Dr. Stanley M. Sidor, Palm Coast, Fla. — associate vice president of the College of Engineering at Daytona State College and Dr. Gary Stretcher, Port Neches, Texas — vice president for academic affairs at Lamar State College.

Those 12 will now be administered a questionnaire over the weekend by the Birmingham executive search firm Wheless & Associates. The committee will then meet Monday TO examine the answers to those questionnaires as a part of the process of narrowing the list down to a final five candidates.

Those five candidates will then meet the public at a community reception to be held at the conference center on the MacArthur campus on Mon., Oct. 27. The committee will interview candidates Tues., Oct. 28, and the final three candidates will interview with Postsecondary Chancellor Bradley Byrne on Wed., Oct. 29.

Byrne will then make a recommendation to the Board of Education on Tues., Nov. 11. The state board hopes to have a new president in place by Jan. 1, 2009.

Friday, the narrowing process took several steps. First, the committee divided the initial 56 applications into three groups — “yes,” (as in, “yes, this application should be considered”) “no” and “maybe.” There were six applications for “yes,” 21 for “no” and 29 for “maybe.”

The six “yes” applications were set aside for further consideration and the 29 “maybe” applications were then separated further into “yes” and “no” groups. Of those 29, there were 13 selected for the “yes” group and 16 for the “no” group.

All of the applications from the two “yes” piles — 19 in total — were then placed in a pool and each committee member was asked to fill in a ballot with their personal top 12 selections. Those votes were tabulated and the applicants with the highest totals were then selected as the top 12.

There was a four-way tie for the final two slots, as four candidates tied with five votes each. The committee came to a consensus to solve the tie by having a separate runoff election for the final two slots.

“I think you use common sense and try to do the thing that’s fair to all the candidates that are left,” Mitchell said. “I think that listening to the committee; that was probably the fairest way to go as we did, in terms of having a runoff.

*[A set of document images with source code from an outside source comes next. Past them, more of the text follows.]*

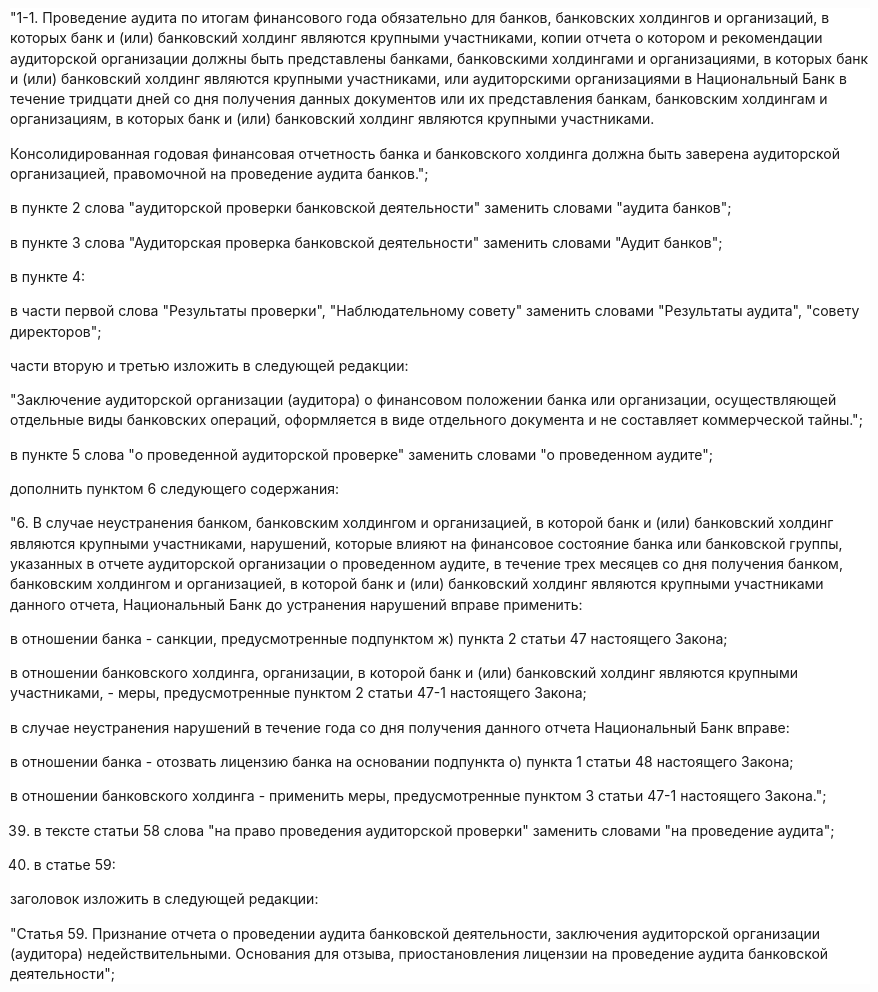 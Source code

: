 "1-1. Проведение аудита по итогам финансового года обязательно для банков, банковских холдингов и организаций, в которых банк и (или) банковский холдинг являются крупными участниками, копии отчета о котором и рекомендации аудиторской организации должны быть представлены банками, банковскими холдингами и организациями, в которых банк и (или) банковский холдинг являются крупными участниками, или аудиторскими организациями в Национальный Банк в течение тридцати дней со дня получения данных документов или их представления банкам, банковским холдингам и организациям, в которых банк и (или) банковский холдинг являются крупными участниками.

Консолидированная годовая финансовая отчетность банка и банковского холдинга должна быть заверена аудиторской организацией, правомочной на проведение аудита банков.";

в пункте 2 слова "аудиторской проверки банковской деятельности" заменить словами "аудита банков";

в пункте 3 слова "Аудиторская проверка банковской деятельности" заменить словами "Аудит банков";

в пункте 4:

в части первой слова "Результаты проверки", "Наблюдательному совету" заменить словами "Результаты аудита", "совету директоров";

части вторую и третью изложить в следующей редакции:

"Заключение аудиторской организации (аудитора) о финансовом положении банка или организации, осуществляющей отдельные виды банковских операций, оформляется в виде отдельного документа и не составляет коммерческой тайны.";

в пункте 5 слова "о проведенной аудиторской проверке" заменить словами "о проведенном аудите";

дополнить пунктом 6 следующего содержания:

"6. В случае неустранения банком, банковским холдингом и организацией, в которой банк и (или) банковский холдинг являются крупными участниками, нарушений, которые влияют на финансовое состояние банка или банковской группы, указанных в отчете аудиторской организации о проведенном аудите, в течение трех месяцев со дня получения банком, банковским холдингом и организацией, в которой банк и (или) банковский холдинг являются крупными участниками данного отчета, Национальный Банк до устранения нарушений вправе применить:

в отношении банка - санкции, предусмотренные подпунктом ж) пункта 2 статьи 47 настоящего Закона;

в отношении банковского холдинга, организации, в которой банк и (или) банковский холдинг являются крупными участниками, - меры, предусмотренные пунктом 2 статьи 47-1 настоящего Закона;

в случае неустранения нарушений в течение года со дня получения данного отчета Национальный Банк вправе:

в отношении банка - отозвать лицензию банка на основании подпункта о) пункта 1 статьи 48 настоящего Закона;

в отношении банковского холдинга - применить меры, предусмотренные пунктом 3 статьи 47-1 настоящего Закона.";

39) в тексте статьи 58 слова "на право проведения аудиторской проверки" заменить словами "на проведение аудита";

40) в статье 59:

заголовок изложить в следующей редакции:

"Статья 59. Признание отчета о проведении аудита банковской деятельности, заключения аудиторской организации (аудитора) недействительными. Основания для отзыва, приостановления лицензии на проведение аудита банковской деятельности";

Because there were some that obviously there was great consensus on, in terms of number of votes.”

The other members of the committee are Jackie Curry, administrative assistant and dean of student affairs at LBWCC; Diaon Cook, English/reading instructor at LBWCC; Ramona Franklin, psychology/sociology instructor at LBWCC; Martha Simmons, executive director of communications in the Alabama Department of Postsecondary Education; James Perdue, probate judge of Crenshaw County; Jeddo Bell, mayor pro-tem of Greenville; Allen Foster, administrator of Mizell Memorial Hospital; Brenda Petty, administrator of the Covington County Commission; Tucson Roberts, director of the Covington County Economic Development Commission; and David Walters, retired.

Wayne Bennett has been serving as interim president at LBWCC since May, when then-president Dr. Ed Meadows left to take the same position at Pensacola Junior College in Florida.

All meetings of the search committee are open to the public and subject to open meetings, also known as “sunshine laws.”